Sungguh terasa aneh, ketika kami berhadapan untuk mengutarakan sesuatu yang sebenarnya sudah saling mengetahui. Minggu lalu aku begitu menggebu-gebu. Tadi pagi saat di apartemen Ditto aku begitu berani.
Sekarang aku merasa tak bisa mengatakan apa-apa.
Beberapa saat yang lalu memutuskan untuk menelepon Raka dan memintanya bertemu malam ini juga. Nadaku memaksa, dan sebelum aku mengatakan apa pun, Raka sudah menyetujuinya tanpa memberi alasan apa pun.
Dia juga pasti tahu bahwa masalah ini akan terkuak suatu saat.
Pesanan kami diantarkan. Aku tak memesan makanan, hanya latte dingin karena seluruh tubuhku serasa terbakar. Raka juga sepertinya tak berselera untuk makan karena hanya memesan teh kamomil hangat sambil sesekali menyapukan pandangan ke sekeliling. Dia berkedip terlalu cepat dan jakunnya bergerak-gerak resah.

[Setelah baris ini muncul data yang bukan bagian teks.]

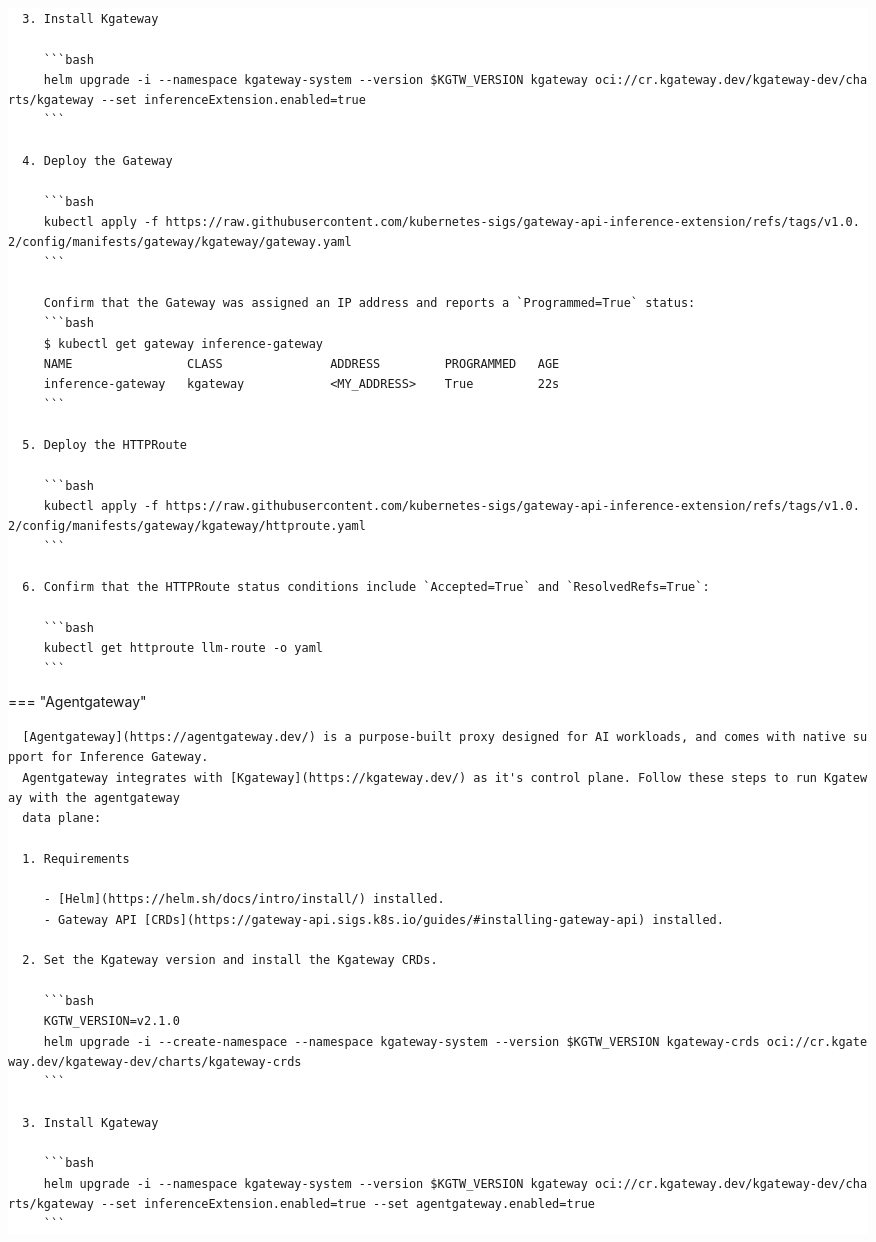       3. Install Kgateway

         ```bash
         helm upgrade -i --namespace kgateway-system --version $KGTW_VERSION kgateway oci://cr.kgateway.dev/kgateway-dev/charts/kgateway --set inferenceExtension.enabled=true
         ```

      4. Deploy the Gateway

         ```bash
         kubectl apply -f https://raw.githubusercontent.com/kubernetes-sigs/gateway-api-inference-extension/refs/tags/v1.0.2/config/manifests/gateway/kgateway/gateway.yaml
         ```

         Confirm that the Gateway was assigned an IP address and reports a `Programmed=True` status:
         ```bash
         $ kubectl get gateway inference-gateway
         NAME                CLASS               ADDRESS         PROGRAMMED   AGE
         inference-gateway   kgateway            <MY_ADDRESS>    True         22s
         ```

      5. Deploy the HTTPRoute

         ```bash
         kubectl apply -f https://raw.githubusercontent.com/kubernetes-sigs/gateway-api-inference-extension/refs/tags/v1.0.2/config/manifests/gateway/kgateway/httproute.yaml
         ```

      6. Confirm that the HTTPRoute status conditions include `Accepted=True` and `ResolvedRefs=True`:

         ```bash
         kubectl get httproute llm-route -o yaml
         ```

=== "Agentgateway"

      [Agentgateway](https://agentgateway.dev/) is a purpose-built proxy designed for AI workloads, and comes with native support for Inference Gateway.
      Agentgateway integrates with [Kgateway](https://kgateway.dev/) as it's control plane. Follow these steps to run Kgateway with the agentgateway
      data plane:

      1. Requirements

         - [Helm](https://helm.sh/docs/intro/install/) installed.
         - Gateway API [CRDs](https://gateway-api.sigs.k8s.io/guides/#installing-gateway-api) installed.

      2. Set the Kgateway version and install the Kgateway CRDs.

         ```bash
         KGTW_VERSION=v2.1.0
         helm upgrade -i --create-namespace --namespace kgateway-system --version $KGTW_VERSION kgateway-crds oci://cr.kgateway.dev/kgateway-dev/charts/kgateway-crds
         ```

      3. Install Kgateway

         ```bash
         helm upgrade -i --namespace kgateway-system --version $KGTW_VERSION kgateway oci://cr.kgateway.dev/kgateway-dev/charts/kgateway --set inferenceExtension.enabled=true --set agentgateway.enabled=true
         ```
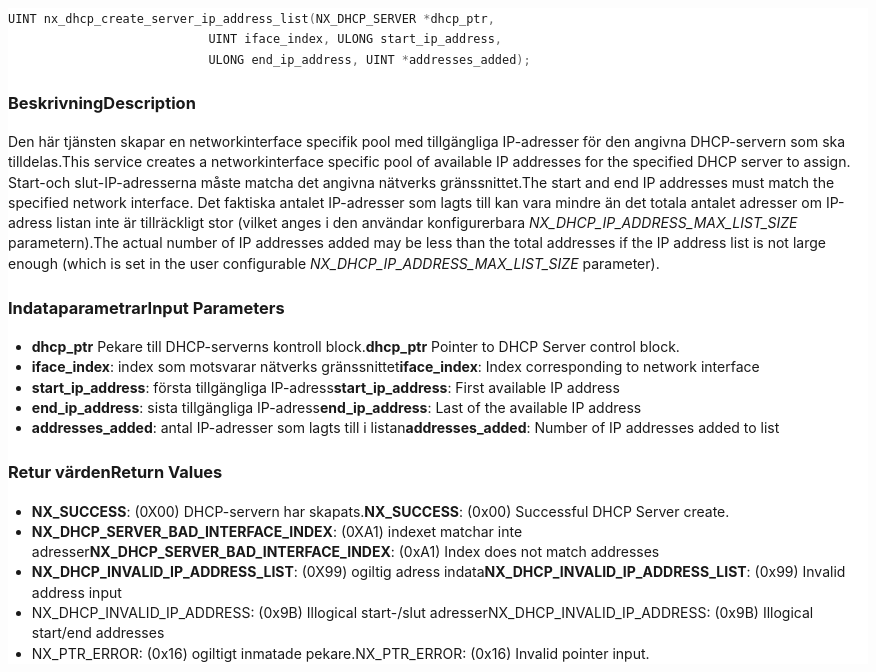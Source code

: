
 ```c
UINT nx_dhcp_create_server_ip_address_list(NX_DHCP_SERVER *dhcp_ptr,
                            UINT iface_index, ULONG start_ip_address,
                            ULONG end_ip_address, UINT *addresses_added);
```

### <a name="description"></a><span data-ttu-id="41852-140">Beskrivning</span><span class="sxs-lookup"><span data-stu-id="41852-140">Description</span></span>

<span data-ttu-id="41852-141">Den här tjänsten skapar en networkinterface specifik pool med tillgängliga IP-adresser för den angivna DHCP-servern som ska tilldelas.</span><span class="sxs-lookup"><span data-stu-id="41852-141">This service creates a networkinterface specific pool of available IP addresses for the specified DHCP server to assign.</span></span> <span data-ttu-id="41852-142">Start-och slut-IP-adresserna måste matcha det angivna nätverks gränssnittet.</span><span class="sxs-lookup"><span data-stu-id="41852-142">The start and end IP addresses must match the specified network interface.</span></span> <span data-ttu-id="41852-143">Det faktiska antalet IP-adresser som lagts till kan vara mindre än det totala antalet adresser om IP-adress listan inte är tillräckligt stor (vilket anges i den användar konfigurerbara *NX_DHCP_IP_ADDRESS_MAX_LIST_SIZE* parametern).</span><span class="sxs-lookup"><span data-stu-id="41852-143">The actual number of IP addresses added may be less than the total addresses if the IP address list is not large enough (which is set in the user configurable *NX_DHCP_IP_ADDRESS_MAX_LIST_SIZE* parameter).</span></span>

### <a name="input-parameters"></a><span data-ttu-id="41852-144">Indataparametrar</span><span class="sxs-lookup"><span data-stu-id="41852-144">Input Parameters</span></span>

- <span data-ttu-id="41852-145">**dhcp_ptr** Pekare till DHCP-serverns kontroll block.</span><span class="sxs-lookup"><span data-stu-id="41852-145">**dhcp_ptr** Pointer to DHCP Server control block.</span></span>  
- <span data-ttu-id="41852-146">**iface_index**: index som motsvarar nätverks gränssnittet</span><span class="sxs-lookup"><span data-stu-id="41852-146">**iface_index**: Index corresponding to network interface</span></span>
- <span data-ttu-id="41852-147">**start_ip_address**: första tillgängliga IP-adress</span><span class="sxs-lookup"><span data-stu-id="41852-147">**start_ip_address**: First available IP address</span></span>
- <span data-ttu-id="41852-148">**end_ip_address**: sista tillgängliga IP-adress</span><span class="sxs-lookup"><span data-stu-id="41852-148">**end_ip_address**: Last of the available IP address</span></span>
- <span data-ttu-id="41852-149">**addresses_added**: antal IP-adresser som lagts till i listan</span><span class="sxs-lookup"><span data-stu-id="41852-149">**addresses_added**: Number of IP addresses added to list</span></span>

### <a name="return-values"></a><span data-ttu-id="41852-150">Retur värden</span><span class="sxs-lookup"><span data-stu-id="41852-150">Return Values</span></span>

- <span data-ttu-id="41852-151">**NX_SUCCESS**: (0X00) DHCP-servern har skapats.</span><span class="sxs-lookup"><span data-stu-id="41852-151">**NX_SUCCESS**: (0x00) Successful DHCP Server create.</span></span>
- <span data-ttu-id="41852-152">**NX_DHCP_SERVER_BAD_INTERFACE_INDEX**: (0XA1) indexet matchar inte adresser</span><span class="sxs-lookup"><span data-stu-id="41852-152">**NX_DHCP_SERVER_BAD_INTERFACE_INDEX**: (0xA1) Index does not match addresses</span></span>
- <span data-ttu-id="41852-153">**NX_DHCP_INVALID_IP_ADDRESS_LIST**: (0X99) ogiltig adress indata</span><span class="sxs-lookup"><span data-stu-id="41852-153">**NX_DHCP_INVALID_IP_ADDRESS_LIST**: (0x99) Invalid address input</span></span>
- <span data-ttu-id="41852-154">NX_DHCP_INVALID_IP_ADDRESS: (0x9B) Illogical start-/slut adresser</span><span class="sxs-lookup"><span data-stu-id="41852-154">NX_DHCP_INVALID_IP_ADDRESS: (0x9B) Illogical start/end addresses</span></span>
- <span data-ttu-id="41852-155">NX_PTR_ERROR: (0x16) ogiltigt inmatade pekare.</span><span class="sxs-lookup"><span data-stu-id="41852-155">NX_PTR_ERROR: (0x16) Invalid pointer input.</span></span>
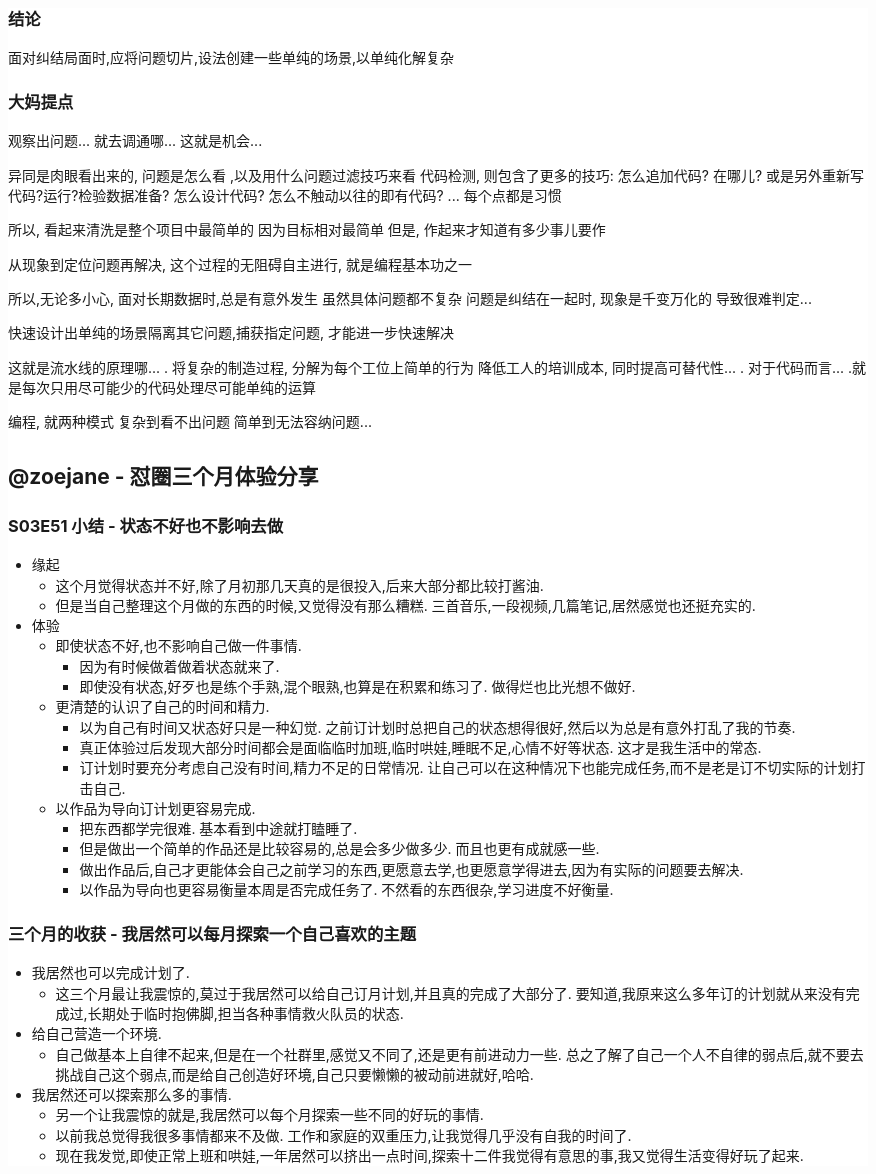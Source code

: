 ### 结论

面对纠结局面时,应将问题切片,设法创建一些单纯的场景,以单纯化解复杂

### 大妈提点

观察出问题... 就去调通哪...  这就是机会... 

异同是肉眼看出来的, 问题是怎么看 ,以及用什么问题过滤技巧来看 代码检测, 则包含了更多的技巧: 怎么追加代码? 在哪儿? 或是另外重新写代码?运行?检验数据准备? 怎么设计代码? 怎么不触动以往的即有代码? ...  每个点都是习惯

所以, 看起来清洗是整个项目中最简单的 因为目标相对最简单 但是, 作起来才知道有多少事儿要作

从现象到定位问题再解决, 这个过程的无阻碍自主进行, 就是编程基本功之一

所以,无论多小心, 面对长期数据时,总是有意外发生 虽然具体问题都不复杂 问题是纠结在一起时, 现象是千变万化的 导致很难判定... 

快速设计出单纯的场景隔离其它问题,捕获指定问题, 才能进一步快速解决

这就是流水线的原理哪... . 将复杂的制造过程, 分解为每个工位上简单的行为 降低工人的培训成本, 同时提高可替代性... . 对于代码而言... .就是每次只用尽可能少的代码处理尽可能单纯的运算

编程, 就两种模式 复杂到看不出问题 简单到无法容纳问题... 

## @zoejane - 怼圈三个月体验分享

### S03E51 小结 - 状态不好也不影响去做

- 缘起
	- 这个月觉得状态并不好,除了月初那几天真的是很投入,后来大部分都比较打酱油. 
	- 但是当自己整理这个月做的东西的时候,又觉得没有那么糟糕. 三首音乐,一段视频,几篇笔记,居然感觉也还挺充实的. 
- 体验
	- 即使状态不好,也不影响自己做一件事情. 
		- 因为有时候做着做着状态就来了. 
		- 即使没有状态,好歹也是练个手熟,混个眼熟,也算是在积累和练习了. 做得烂也比光想不做好. 
	- 更清楚的认识了自己的时间和精力. 
		- 以为自己有时间又状态好只是一种幻觉. 之前订计划时总把自己的状态想得很好,然后以为总是有意外打乱了我的节奏. 
		- 真正体验过后发现大部分时间都会是面临临时加班,临时哄娃,睡眠不足,心情不好等状态. 这才是我生活中的常态. 
		- 订计划时要充分考虑自己没有时间,精力不足的日常情况. 让自己可以在这种情况下也能完成任务,而不是老是订不切实际的计划打击自己. 
	- 以作品为导向订计划更容易完成. 
		- 把东西都学完很难. 基本看到中途就打瞌睡了. 
		- 但是做出一个简单的作品还是比较容易的,总是会多少做多少. 而且也更有成就感一些. 
		- 做出作品后,自己才更能体会自己之前学习的东西,更愿意去学,也更愿意学得进去,因为有实际的问题要去解决.  
		- 以作品为导向也更容易衡量本周是否完成任务了. 不然看的东西很杂,学习进度不好衡量. 

### 三个月的收获 - 我居然可以每月探索一个自己喜欢的主题

- 我居然也可以完成计划了. 
	 - 这三个月最让我震惊的,莫过于我居然可以给自己订月计划,并且真的完成了大部分了. 要知道,我原来这么多年订的计划就从来没有完成过,长期处于临时抱佛脚,担当各种事情救火队员的状态.
- 给自己营造一个环境. 
	- 自己做基本上自律不起来,但是在一个社群里,感觉又不同了,还是更有前进动力一些. 总之了解了自己一个人不自律的弱点后,就不要去挑战自己这个弱点,而是给自己创造好环境,自己只要懒懒的被动前进就好,哈哈.
- 我居然还可以探索那么多的事情. 
	- 另一个让我震惊的就是,我居然可以每个月探索一些不同的好玩的事情. 
	- 以前我总觉得我很多事情都来不及做. 工作和家庭的双重压力,让我觉得几乎没有自我的时间了. 
	- 现在我发觉,即使正常上班和哄娃,一年居然可以挤出一点时间,探索十二件我觉得有意思的事,我又觉得生活变得好玩了起来.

Aku harus memulainya. Sekarang, atau tidak sama sekali.
"Gimana kabarmu, Raka?" kataku membuka percakapan. Raka sedikit tersentak ketika mendengar suaraku dan memandangiku dengan gamang. Wajahnya berubah total dibanding saat pertama kali bertemu denganku di Tokyo. Dulu dia terlihat dingin sekaligus teduh. Sekarang dia seperti burung liar yang kesakitan.
"Aku baik. Kamu?"
Tanganku terasa kebas dan aku meminum latte sambil berpikir keras. "Aku pengen basa basi sama kamu, Rak. Tapi kayaknya enggak bisa. Dan kamu juga kayaknya udah tahu kenapa tiba-tiba aku minta ketemuan kayak gini," ujarku setenang mungkin. Biasanya aku sudah menangis tersedu-sedu saat menghadapi situasi seperti ini, tetapi malam ini aku menahannya dengan cukup baik.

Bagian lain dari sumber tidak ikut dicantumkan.